Which of the lines in the data below contain the string "pmatrix"? Copy each of them.

..............................

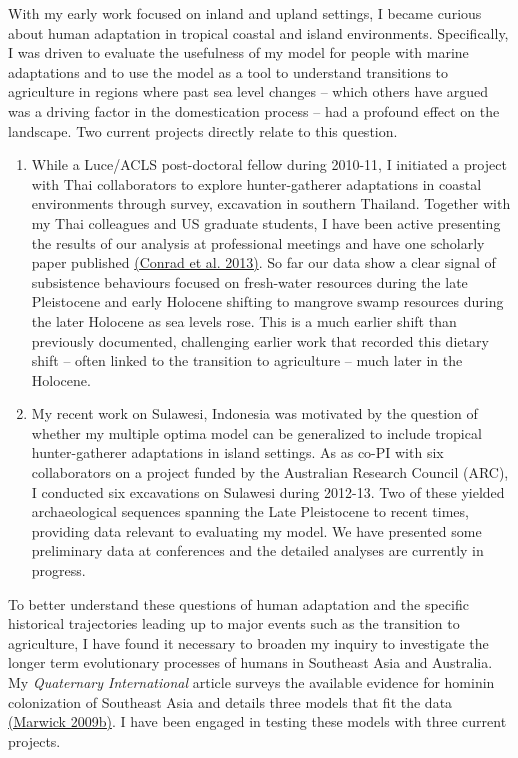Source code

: \documentclass[11pt,article,oneside]{memoir}
\begin{document}
With my early work focused on inland and upland settings, I became curious about human adaptation in tropical coastal and island environments. Specifically, I was driven to evaluate the usefulness of my model for people with marine adaptations and to use the model as a tool to understand transitions to agriculture in regions where past sea level changes – which others have argued was a driving factor in the domestication process –  had a profound effect on the landscape. Two current projects directly relate to this question.

\begin{enumerate}

\item While a Luce/ACLS post-doctoral fellow during 2010-11, I initiated a project with Thai collaborators to explore hunter-gatherer adaptations in coastal environments through survey, excavation in southern Thailand. Together with my Thai colleagues and US graduate students, I have been active presenting the results of our analysis at professional meetings and have one scholarly paper published {\href{http://faculty.washington.edu/bmarwick/PDFs/Conrad_et_al_2013_TNHMJ.pdf}{(Conrad et al. 2013)}}. So far our data show a clear signal of subsistence behaviours focused on fresh-water resources during the late Pleistocene and early Holocene shifting to mangrove swamp resources during the later Holocene as sea levels rose.  This is a much earlier shift than previously documented, challenging earlier work that recorded this dietary shift – often linked to the transition to agriculture – much later in the Holocene. 

\item My recent work on Sulawesi, Indonesia was motivated by the question of whether my multiple optima model can be generalized to include tropical hunter-gatherer adaptations in island settings. As as co-PI with six collaborators on a project funded by the Australian Research Council (ARC), I conducted six excavations on Sulawesi during 2012-13. Two of these yielded archaeological sequences spanning the Late Pleistocene to recent times, providing data relevant to evaluating my model. We have presented some preliminary data at conferences and the detailed analyses are currently in progress. 

\end{enumerate}

To better understand these questions of human adaptation and the specific historical trajectories leading up to major events such as the transition to agriculture, I have found it necessary to broaden my inquiry to investigate the longer term evolutionary processes of humans in Southeast Asia and Australia.  My \textit{ Quaternary International} article surveys the available evidence for hominin colonization of Southeast Asia and details three models that fit the data {\href{http://faculty.washington.edu/bmarwick/PDFs/Marwick_2009_QI.pdf}{(Marwick 2009b)}}. I have been engaged in testing these models with three current projects. 
\end{document}
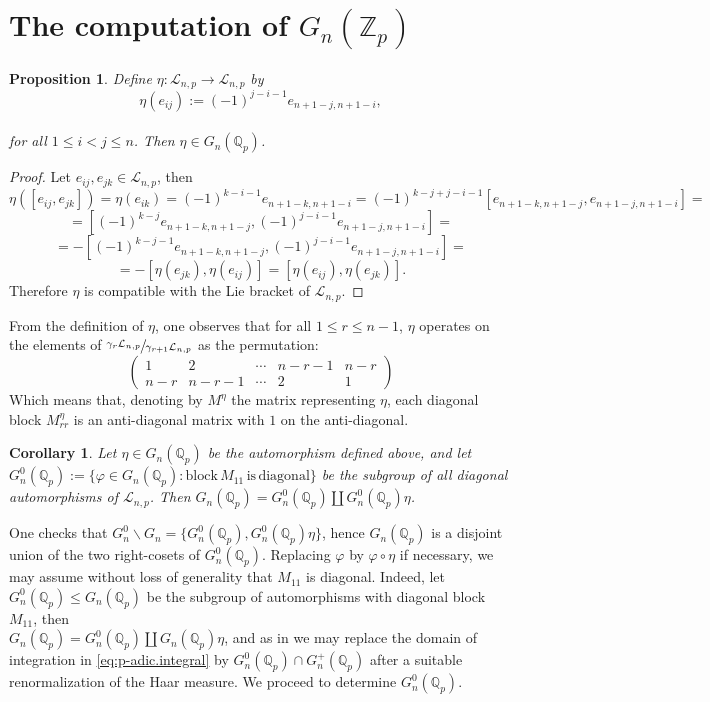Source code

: \documentclass{article}
\newtheorem{proposition2}[theorem2]{Proposition}
\newtheorem{corollary2}[theorem2]{Corollary}
\begin{document}
\section{The computation of $G_{n}(\mathbb{Z}_{p})$}
\begin{proposition2}
Define $\eta:\mathcal{L}_{n,p}\rightarrow\mathcal{L}_{n,p}$ by \[\eta(e_{ij}):=(-1)^{j-i-1}e_{n+1-j,n+1-i},\]\\ for all $1\leq{i}<{j}\leq{n}$. Then
$\eta\in{G_{n}(\mathbb{Q}_{p})}$.
\end{proposition2}
\begin{proof}
Let $e_{ij},e_{jk}\in\mathcal{L}_{n,p}$, then $\eta([e_{ij},e_{jk}])=\eta(e_{ik})=(-1)^{k-i-1}e_{n+1-k,n+1-i}=(-1)^{k-j+j-i-1}[e_{n+1-k,n+1-j},e_{n+1-j,n+1-i}]=$\[=[(-1)^{k-j}e_{n+1-k,n+1-j},(-1)^{j-i-1}e_{n+1-j,n+1-i}]=\]\[=-[(-1)^{k-j-1}e_{n+1-k,n+1-j},(-1)^{j-i-1}e_{n+1-j,n+1-i}]=\]\[=-[\eta(e_{jk}),\eta(e_{ij})]=[\eta(e_{ij}),\eta(e_{jk})].\]
Therefore $\eta$ is compatible with the Lie bracket of $\mathcal{L}_{n,p}$.
\end{proof}
From the definition of $\eta$, one observes that for all $1\leq{r}\leq{n-1}$, $\eta$ operates on the elements of $\sfrac{\gamma_{r}\mathcal{L}_{n,p}}{\gamma_{r+1}\mathcal{L}_{n,p}}$ as the permutation: \[  \begin{pmatrix}
    1 & 2 & \cdots & n-r-1 & n-r \\
    n-r & n-r-1 & \cdots & 2 & 1
  \end{pmatrix}\]
Which means that, denoting by $M^{\eta}$ the matrix representing $\eta$, each diagonal block $M^{\eta}_{rr}$ is an anti-diagonal matrix with $1$ on the anti-diagonal.
\begin{corollary2}
Let $\eta\in{G_{n}(\mathbb{Q}_{p})}$ be the automorphism defined above, and let $G_{n}^{0}(\mathbb{Q}_{p}):=\{\varphi\in{G_{n}(\mathbb{Q}_{p})} : \mathrm{block}\,M_{11}\,\mathrm{is}\,\mathrm{diagonal}\}$ be the subgroup of all diagonal automorphisms of $\mathcal{L}_{n,p}$. Then $G_{n}(\mathbb{Q}_{p})=G_{n}^{0}(\mathbb{Q}_{p})\coprod{G_{n}^{0}(\mathbb{Q}_{p})\eta}$.
\end{corollary2}
One checks that ${G_{n}^{0}}\backslash{G_{n}}=\{G_{n}^{0}(\mathbb{Q}_{p}),G_{n}^{0}(\mathbb{Q}_{p})\eta\}$, hence $G_{n}(\mathbb{Q}_{p})$ is a disjoint union of the two right-cosets of $G_{n}^{0}(\mathbb{Q}_{p})$.
Replacing $\varphi$ by $\varphi\circ\eta$ if necessary, we may assume without loss of generality that $M_{11}$ is diagonal. Indeed, let $G_{n}^{0}(\mathbb{Q}_{p})\leq{G_{n}(\mathbb{Q}_{p})}$ be the subgroup of automorphisms with diagonal block $M_{11}$, then\\ $G_{n}(\mathbb{Q}_{p})=G_{n}^{0}(\mathbb{Q}_{p})\coprod{G_{n}(\mathbb{Q}_{p})}\eta$, and as in \cite[Proposition 2.1]{DuSautoyLubotzky} we may replace the domain of integration in \eqref{eq:p-adic.integral} by $G_{n}^{0}(\mathbb{Q}_{p})\cap{G_{n}^{+}(\mathbb{Q}_{p})}$ after a suitable renormalization of the Haar measure. We proceed to determine $G_{n}^{0}(\mathbb{Q}_{p})$.
\end{document}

..............................

**REPLY:**
From the definition of $\eta$, one observes that for all $1\leq{r}\leq{n-1}$, $\eta$ operates on the elements of $\sfrac{\gamma_{r}\mathcal{L}_{n,p}}{\gamma_{r+1}\mathcal{L}_{n,p}}$ as the permutation: \[  \begin{pmatrix}
  \end{pmatrix}\]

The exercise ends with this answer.